The beginning of life poses many ethical questions, whether it's abortion, embryonic stem cell research or in-vitro fertilization. But what about end of life issues? During this week's broadcast, John Stonestreet welcomes guest Paige Cunningham, who serves as Executive Director at the Center for Bioethics and Human Dignity, as a fellow at the Institute for Biotechnology and the Human Future, a trustee at Baylor University and an adjunct professor at Trinity Law School. Cunningham, J.D., joins us to dig deep into the question of how Christians can make good decisions about one of the most difficult and murky subjects in modern life: dying.
According to Cunningham, the task of the Christian when it came to life and death in the medical sphere once posed less of a challenge:
"The bioethics 1.0 decisions," she explains, "were those we're all pretty familiar with. They have to do with who is a human being...these are the questions at the beginning of human life: how we handle embryos, how we make decisions about children in the womb—and at the end of life: How do we care for the terminally ill, the elderly, the disabled, the permanently comatose? So, how we enter and exit life are the bioethics 1.0 questions."
The rule which has always guided Christians through bioethics 1.0 decisions, she says, was simple: "If this is a human being, we don't kill them."
But we're living in a new age of bioethics, when old-school decisions about the sanctity of life will increasingly seem dwarfed by the dilemmas science and technology pose. She argues that Christian ethicists and laypeople of the next generation must be able to distinguish between preserving biological life and worshiping it, between withdrawing care and killing, and between healing and playing God.
Paige Cunningham, J.D.
Things have gotten a lot more complicated, and with the advent of sophisticated life support techniques, tissue transplants and therapies capable of easily prolonging life or hastening death, we have to ask ourselves more nuanced questions about the intent behind our actions, and even about the purpose of medicine, itself.

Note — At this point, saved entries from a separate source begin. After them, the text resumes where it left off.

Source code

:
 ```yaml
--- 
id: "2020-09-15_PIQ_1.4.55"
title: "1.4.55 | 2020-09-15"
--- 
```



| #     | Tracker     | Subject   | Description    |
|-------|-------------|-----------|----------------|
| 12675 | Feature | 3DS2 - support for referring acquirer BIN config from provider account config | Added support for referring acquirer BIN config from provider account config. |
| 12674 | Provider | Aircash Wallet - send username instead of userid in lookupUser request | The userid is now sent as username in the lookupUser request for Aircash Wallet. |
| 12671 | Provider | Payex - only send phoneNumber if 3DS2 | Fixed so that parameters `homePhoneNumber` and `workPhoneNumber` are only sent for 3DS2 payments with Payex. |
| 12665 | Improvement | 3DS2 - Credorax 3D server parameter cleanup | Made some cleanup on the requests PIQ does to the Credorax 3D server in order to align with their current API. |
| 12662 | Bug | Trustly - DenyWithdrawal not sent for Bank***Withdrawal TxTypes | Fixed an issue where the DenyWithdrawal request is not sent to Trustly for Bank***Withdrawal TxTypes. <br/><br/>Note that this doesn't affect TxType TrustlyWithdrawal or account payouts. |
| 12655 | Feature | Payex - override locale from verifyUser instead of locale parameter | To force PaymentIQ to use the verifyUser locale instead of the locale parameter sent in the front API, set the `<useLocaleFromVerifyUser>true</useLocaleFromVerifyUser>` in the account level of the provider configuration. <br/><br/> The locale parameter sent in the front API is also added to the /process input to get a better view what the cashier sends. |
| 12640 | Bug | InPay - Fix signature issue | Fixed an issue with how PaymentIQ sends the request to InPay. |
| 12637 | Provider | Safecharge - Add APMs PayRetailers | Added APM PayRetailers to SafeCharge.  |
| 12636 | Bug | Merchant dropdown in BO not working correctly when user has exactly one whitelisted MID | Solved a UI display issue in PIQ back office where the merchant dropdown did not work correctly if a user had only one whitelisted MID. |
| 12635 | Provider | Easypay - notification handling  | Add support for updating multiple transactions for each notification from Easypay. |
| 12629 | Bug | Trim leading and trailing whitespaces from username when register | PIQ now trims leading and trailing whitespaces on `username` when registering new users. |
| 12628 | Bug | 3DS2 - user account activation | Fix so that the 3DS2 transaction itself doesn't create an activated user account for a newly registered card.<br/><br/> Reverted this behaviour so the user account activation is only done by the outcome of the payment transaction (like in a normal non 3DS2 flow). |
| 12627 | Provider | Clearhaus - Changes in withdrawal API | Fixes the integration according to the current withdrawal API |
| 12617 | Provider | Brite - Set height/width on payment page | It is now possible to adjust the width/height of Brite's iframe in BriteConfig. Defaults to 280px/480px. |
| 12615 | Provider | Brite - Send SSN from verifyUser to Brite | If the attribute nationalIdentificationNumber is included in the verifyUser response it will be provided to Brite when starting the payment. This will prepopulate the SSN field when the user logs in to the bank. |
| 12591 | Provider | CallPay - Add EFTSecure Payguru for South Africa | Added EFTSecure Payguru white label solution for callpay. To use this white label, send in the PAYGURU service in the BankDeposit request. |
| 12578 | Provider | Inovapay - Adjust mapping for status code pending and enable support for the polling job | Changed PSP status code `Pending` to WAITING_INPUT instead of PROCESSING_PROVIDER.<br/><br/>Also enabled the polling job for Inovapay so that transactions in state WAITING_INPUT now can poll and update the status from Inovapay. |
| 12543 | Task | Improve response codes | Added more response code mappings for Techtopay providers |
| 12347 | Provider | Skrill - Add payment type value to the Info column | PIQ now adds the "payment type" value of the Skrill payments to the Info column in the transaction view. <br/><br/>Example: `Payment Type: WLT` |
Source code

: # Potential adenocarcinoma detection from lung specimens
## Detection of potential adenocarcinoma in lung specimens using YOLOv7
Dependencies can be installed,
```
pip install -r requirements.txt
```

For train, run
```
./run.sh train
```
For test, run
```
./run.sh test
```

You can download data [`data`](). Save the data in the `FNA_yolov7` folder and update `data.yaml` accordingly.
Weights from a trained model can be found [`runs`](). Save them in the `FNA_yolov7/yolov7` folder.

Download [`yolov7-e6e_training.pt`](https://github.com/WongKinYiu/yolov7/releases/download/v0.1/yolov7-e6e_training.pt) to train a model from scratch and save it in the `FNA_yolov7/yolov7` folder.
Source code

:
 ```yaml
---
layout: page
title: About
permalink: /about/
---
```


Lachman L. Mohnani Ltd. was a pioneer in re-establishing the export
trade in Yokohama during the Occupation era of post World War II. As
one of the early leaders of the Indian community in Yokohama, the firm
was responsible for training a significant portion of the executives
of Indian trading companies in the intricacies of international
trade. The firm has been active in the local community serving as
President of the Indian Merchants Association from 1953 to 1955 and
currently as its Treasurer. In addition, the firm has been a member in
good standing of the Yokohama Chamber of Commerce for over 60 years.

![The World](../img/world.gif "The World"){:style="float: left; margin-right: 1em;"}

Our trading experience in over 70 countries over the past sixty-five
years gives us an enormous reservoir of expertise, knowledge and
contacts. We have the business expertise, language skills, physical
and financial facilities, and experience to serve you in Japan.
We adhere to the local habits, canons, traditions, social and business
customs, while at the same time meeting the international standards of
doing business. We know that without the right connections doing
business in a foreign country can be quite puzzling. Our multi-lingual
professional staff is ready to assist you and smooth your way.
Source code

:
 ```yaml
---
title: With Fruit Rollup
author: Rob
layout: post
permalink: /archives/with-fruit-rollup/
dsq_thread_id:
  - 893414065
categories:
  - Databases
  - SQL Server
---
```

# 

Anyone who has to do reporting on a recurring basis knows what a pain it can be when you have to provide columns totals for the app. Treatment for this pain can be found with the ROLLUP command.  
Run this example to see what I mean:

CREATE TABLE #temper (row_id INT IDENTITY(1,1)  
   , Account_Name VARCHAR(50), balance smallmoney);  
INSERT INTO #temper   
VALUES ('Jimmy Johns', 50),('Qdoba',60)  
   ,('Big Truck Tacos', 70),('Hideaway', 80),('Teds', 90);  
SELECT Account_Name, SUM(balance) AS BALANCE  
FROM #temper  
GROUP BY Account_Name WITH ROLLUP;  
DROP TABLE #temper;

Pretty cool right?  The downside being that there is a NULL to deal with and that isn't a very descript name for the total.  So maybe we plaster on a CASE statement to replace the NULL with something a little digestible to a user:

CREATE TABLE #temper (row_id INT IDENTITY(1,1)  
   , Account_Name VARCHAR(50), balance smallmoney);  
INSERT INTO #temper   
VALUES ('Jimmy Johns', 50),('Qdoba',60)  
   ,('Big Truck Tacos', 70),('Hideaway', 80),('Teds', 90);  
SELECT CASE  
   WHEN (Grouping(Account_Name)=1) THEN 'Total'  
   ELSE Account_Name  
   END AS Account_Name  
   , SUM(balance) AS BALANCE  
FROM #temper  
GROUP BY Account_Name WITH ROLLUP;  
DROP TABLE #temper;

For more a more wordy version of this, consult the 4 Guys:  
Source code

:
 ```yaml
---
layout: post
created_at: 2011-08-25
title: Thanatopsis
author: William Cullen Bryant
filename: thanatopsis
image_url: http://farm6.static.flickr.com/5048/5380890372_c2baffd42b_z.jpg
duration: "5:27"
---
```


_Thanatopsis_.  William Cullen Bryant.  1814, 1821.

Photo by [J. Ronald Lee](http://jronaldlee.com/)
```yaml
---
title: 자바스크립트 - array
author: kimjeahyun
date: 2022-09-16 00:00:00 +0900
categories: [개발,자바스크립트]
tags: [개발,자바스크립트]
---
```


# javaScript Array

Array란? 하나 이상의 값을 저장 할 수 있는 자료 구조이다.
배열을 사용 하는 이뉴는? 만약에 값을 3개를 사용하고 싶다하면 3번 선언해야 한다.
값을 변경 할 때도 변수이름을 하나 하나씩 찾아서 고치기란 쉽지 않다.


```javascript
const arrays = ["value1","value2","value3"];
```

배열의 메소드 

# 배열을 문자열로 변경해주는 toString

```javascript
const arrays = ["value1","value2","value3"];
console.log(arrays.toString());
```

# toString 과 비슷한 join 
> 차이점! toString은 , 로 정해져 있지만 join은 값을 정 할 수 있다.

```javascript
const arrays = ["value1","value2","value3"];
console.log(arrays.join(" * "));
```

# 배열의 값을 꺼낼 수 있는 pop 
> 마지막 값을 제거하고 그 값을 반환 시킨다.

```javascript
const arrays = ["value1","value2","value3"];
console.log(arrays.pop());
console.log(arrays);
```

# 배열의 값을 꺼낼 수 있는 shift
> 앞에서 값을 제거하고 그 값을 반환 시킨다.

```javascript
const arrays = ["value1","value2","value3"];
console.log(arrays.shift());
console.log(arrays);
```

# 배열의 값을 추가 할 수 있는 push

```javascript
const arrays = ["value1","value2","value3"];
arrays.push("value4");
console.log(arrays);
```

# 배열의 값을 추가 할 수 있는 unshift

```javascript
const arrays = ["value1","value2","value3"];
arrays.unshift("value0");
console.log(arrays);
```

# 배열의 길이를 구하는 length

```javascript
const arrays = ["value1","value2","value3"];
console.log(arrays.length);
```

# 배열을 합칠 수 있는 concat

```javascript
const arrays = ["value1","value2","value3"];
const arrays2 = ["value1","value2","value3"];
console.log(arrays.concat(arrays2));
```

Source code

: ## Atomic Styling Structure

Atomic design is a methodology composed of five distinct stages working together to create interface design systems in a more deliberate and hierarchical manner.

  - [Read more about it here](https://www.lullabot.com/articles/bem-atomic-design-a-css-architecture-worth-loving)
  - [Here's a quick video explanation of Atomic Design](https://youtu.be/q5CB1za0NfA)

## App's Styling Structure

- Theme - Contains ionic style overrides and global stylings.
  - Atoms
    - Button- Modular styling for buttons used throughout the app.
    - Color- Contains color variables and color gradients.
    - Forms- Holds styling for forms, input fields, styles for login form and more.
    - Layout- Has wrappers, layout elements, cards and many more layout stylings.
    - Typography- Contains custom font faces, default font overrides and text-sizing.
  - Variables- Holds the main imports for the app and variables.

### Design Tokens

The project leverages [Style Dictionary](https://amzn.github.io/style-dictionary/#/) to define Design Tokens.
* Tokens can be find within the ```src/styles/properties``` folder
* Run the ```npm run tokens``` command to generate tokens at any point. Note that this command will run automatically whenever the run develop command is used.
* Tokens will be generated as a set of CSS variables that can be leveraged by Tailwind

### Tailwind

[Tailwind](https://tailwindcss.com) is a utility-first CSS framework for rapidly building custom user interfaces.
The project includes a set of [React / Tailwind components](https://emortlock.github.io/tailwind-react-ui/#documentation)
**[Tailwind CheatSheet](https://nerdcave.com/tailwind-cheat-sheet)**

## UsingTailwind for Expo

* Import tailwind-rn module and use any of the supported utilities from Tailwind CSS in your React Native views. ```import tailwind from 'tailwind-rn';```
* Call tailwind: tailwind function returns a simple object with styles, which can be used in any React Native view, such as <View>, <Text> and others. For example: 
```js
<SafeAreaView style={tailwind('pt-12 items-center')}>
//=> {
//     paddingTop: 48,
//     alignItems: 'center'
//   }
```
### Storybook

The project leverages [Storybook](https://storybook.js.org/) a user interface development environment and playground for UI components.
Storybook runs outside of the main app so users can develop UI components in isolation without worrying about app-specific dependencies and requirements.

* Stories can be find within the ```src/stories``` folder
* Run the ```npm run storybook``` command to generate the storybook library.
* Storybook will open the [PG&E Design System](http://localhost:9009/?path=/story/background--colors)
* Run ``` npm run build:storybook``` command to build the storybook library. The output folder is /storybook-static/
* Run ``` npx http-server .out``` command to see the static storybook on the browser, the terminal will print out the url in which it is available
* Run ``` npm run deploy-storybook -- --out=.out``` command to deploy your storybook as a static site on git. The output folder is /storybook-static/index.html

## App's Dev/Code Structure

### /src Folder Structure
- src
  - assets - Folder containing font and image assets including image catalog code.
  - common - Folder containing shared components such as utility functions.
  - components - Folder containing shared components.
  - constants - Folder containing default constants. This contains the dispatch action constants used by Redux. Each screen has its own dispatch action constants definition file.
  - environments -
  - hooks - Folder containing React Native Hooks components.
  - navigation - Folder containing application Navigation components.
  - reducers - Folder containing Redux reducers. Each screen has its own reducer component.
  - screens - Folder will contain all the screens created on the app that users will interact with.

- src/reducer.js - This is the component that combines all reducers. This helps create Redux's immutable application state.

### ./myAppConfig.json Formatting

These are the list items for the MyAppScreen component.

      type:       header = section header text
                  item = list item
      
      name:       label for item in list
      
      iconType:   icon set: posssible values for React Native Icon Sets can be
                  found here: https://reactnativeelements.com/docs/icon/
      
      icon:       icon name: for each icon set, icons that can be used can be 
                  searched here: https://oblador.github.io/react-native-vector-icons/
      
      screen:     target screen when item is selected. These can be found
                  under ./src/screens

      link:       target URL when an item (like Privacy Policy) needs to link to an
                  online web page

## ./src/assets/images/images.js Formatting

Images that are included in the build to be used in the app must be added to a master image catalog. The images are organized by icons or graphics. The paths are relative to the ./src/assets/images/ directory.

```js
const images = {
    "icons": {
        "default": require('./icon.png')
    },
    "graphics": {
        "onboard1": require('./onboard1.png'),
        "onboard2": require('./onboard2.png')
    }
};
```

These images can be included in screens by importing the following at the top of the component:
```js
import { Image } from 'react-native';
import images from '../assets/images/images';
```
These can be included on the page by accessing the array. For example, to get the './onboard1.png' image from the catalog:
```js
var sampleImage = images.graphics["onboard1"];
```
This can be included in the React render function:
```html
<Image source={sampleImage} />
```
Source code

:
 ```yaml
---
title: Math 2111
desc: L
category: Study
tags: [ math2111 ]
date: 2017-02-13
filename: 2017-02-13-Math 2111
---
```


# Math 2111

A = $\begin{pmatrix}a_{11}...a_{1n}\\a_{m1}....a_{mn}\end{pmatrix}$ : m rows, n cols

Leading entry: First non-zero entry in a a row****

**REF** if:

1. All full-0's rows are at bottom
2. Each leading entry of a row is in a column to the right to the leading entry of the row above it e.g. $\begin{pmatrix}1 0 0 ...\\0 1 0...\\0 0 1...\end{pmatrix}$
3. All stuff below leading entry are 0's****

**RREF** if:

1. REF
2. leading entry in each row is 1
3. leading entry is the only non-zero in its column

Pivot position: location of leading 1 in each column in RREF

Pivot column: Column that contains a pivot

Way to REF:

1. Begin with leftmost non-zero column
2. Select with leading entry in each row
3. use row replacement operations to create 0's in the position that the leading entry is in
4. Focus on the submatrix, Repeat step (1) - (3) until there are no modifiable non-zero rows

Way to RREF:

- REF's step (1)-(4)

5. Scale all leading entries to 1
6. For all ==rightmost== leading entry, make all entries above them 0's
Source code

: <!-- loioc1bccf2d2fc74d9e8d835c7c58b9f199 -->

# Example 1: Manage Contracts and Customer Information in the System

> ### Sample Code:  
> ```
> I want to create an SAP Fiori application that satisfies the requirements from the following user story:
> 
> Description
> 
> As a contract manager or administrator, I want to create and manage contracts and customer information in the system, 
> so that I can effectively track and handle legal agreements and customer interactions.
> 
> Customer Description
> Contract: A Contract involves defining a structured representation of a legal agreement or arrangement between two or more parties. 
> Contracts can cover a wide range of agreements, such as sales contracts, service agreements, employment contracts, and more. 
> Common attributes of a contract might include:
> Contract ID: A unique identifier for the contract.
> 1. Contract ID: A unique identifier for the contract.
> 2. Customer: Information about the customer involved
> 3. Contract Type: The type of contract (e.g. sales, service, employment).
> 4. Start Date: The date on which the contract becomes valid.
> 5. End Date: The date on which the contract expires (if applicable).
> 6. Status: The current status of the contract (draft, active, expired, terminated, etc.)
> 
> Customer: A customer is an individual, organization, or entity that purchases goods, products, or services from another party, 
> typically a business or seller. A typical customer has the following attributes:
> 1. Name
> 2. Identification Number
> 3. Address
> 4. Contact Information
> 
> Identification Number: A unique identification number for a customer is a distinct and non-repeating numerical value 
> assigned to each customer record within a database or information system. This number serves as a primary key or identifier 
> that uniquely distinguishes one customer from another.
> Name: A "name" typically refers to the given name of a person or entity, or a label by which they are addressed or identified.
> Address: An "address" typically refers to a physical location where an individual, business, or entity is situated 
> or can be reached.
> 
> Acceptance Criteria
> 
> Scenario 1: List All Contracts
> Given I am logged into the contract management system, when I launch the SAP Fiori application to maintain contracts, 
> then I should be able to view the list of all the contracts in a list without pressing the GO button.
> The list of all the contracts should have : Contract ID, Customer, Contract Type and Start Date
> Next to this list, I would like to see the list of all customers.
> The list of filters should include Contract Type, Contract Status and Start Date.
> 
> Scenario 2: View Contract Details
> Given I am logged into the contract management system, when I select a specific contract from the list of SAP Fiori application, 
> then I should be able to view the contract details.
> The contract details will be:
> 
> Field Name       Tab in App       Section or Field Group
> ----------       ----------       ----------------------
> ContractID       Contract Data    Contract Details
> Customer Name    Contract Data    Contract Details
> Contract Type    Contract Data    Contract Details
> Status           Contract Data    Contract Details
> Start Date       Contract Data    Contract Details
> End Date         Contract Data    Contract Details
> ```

We call this bioethics 2.0, and according to Cunningham, adapting in this brave new world of medical miracles and menaces means employing a new ethical toolbox capable of dealing with new challenges. She proposes a set of questions more apt to steer us straight as we grapple with end-of-life issues—something she says nearly all of us will do at some point.
First, we must ask, in light of the fact that all human beings bear God's image and are infinitely valuable, whether we're intentionally causing harm. We must never allow utilitarian or pragmatic considerations to control our ethic, as these can lead to decisions which devalue or even destroy life. Second, we have to consider whether the technology, procedure or medication we're deliberating will help our patient or loved one to flourish as a human being. But we must also be willing to accept the reality and (for Christians) the blessing of death.
Pro-lifers, believes Cunningham, may find this last point difficult to embrace. But the same convictions which lead us to fight for life and offer it every chance at long-term survival we can provide should also remind us that this mortal life is not the ultimate good.
"We may feel morally obligated to take every possible measure be used to keep Grandmother alive," she says. "As Christians, we don't have to do that. I think for some people it's a huge relief to realize that we're not required to preserve every last breath of life."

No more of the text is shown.